Short biography of Julius Fenyi

P. Julius Fenyi, S.J. (Fényi Gyula in Hungarian) was an eminent solar astronomer in the Haynald Observatory, Kalocsa, Hungary. The observatory was founded in 1878 by Ludwig Haynald, archbishop of Kalocsa. It functioned as an astronomical observatory until the end of the first World War.

Fenyi was born on 8. January 1845 as eleventh child in a merchant family in Sopron, Hungary. After school years he became a member of the Jesuit order in 1864. In 1871 he was sent to Kalocsa to teach physics, mathematics, chemistry and natural history. During his university years (1874-78) in Innsbruck, besides theology, he studied mathematics and physics. After some years of teaching and serving as an assistant in the new Kalocsa Observatory, in 1885 he became the director of the Observatory, and remained in this office until 1913, when he resigned due to ailing health, but continued his observations. He died on 21. December 1927.

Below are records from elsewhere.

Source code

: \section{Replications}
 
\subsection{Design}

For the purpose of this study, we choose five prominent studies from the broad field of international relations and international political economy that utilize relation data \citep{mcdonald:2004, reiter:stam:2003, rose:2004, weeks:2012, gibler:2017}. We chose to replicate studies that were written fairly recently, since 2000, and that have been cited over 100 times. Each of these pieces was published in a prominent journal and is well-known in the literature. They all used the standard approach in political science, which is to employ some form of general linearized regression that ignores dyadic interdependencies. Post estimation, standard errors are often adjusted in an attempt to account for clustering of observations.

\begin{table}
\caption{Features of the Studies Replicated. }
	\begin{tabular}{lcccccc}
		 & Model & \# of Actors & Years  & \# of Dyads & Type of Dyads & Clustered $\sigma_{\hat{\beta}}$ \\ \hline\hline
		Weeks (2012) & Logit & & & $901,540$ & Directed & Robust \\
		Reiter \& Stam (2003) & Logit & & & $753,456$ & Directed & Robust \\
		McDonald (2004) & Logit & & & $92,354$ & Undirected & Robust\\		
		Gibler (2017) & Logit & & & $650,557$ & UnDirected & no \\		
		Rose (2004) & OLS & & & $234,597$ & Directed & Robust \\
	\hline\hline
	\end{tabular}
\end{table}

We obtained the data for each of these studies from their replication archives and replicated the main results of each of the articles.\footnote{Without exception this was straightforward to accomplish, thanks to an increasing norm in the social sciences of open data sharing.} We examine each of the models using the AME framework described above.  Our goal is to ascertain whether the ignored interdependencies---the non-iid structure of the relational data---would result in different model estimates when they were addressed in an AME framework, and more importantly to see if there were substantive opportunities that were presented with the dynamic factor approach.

Fenyi was a most prolific observer of solar phenomena, his 32-year continuous series of prominence observations with the same spectroscope is unique. One-third of the observational material used by Pettit, when he formulated his statistical laws of the prominences in 1920, is Fenyi's. He observed also sunspots, and although his main interest was in solar physics, he made significant contributions to the meteorological observations too, even developing an automatic thunderstorm registrator. He published his observations of prominences, sunspot and prominence motions, (now we already know, that also solar flares), solar theories and meteorological works in the leading journals of the era (Astronomische Nachrichten, Astronomy and Astrophysics-Astrophysical Journal, Comptes Rendus, Memorie della Societa degli Spectroscopisti Italiani, Meteorologische Zeitschrift, Rivista di Physica) in more than 200 scientific papers in six languages. Although he left Kalocsa for a longer time only once in 1905, to observe the total solar eclipse of 30. August 1905 in Granada, Spain, he was elected to a member of several learned societies abroad, and finally to a corresponding member of the Hungarian Academy of Sciences in 1916. As a final tribute to his work, the International Astronomical Union named a lunar crater after him (45S, 105W). The original sunspot drawings of Kalocsa Observatory form a valuable part of the historical collection of the library of the Heliophysical Observatory of the Hungarian Academy of Sciences in Debrecen, Hungary.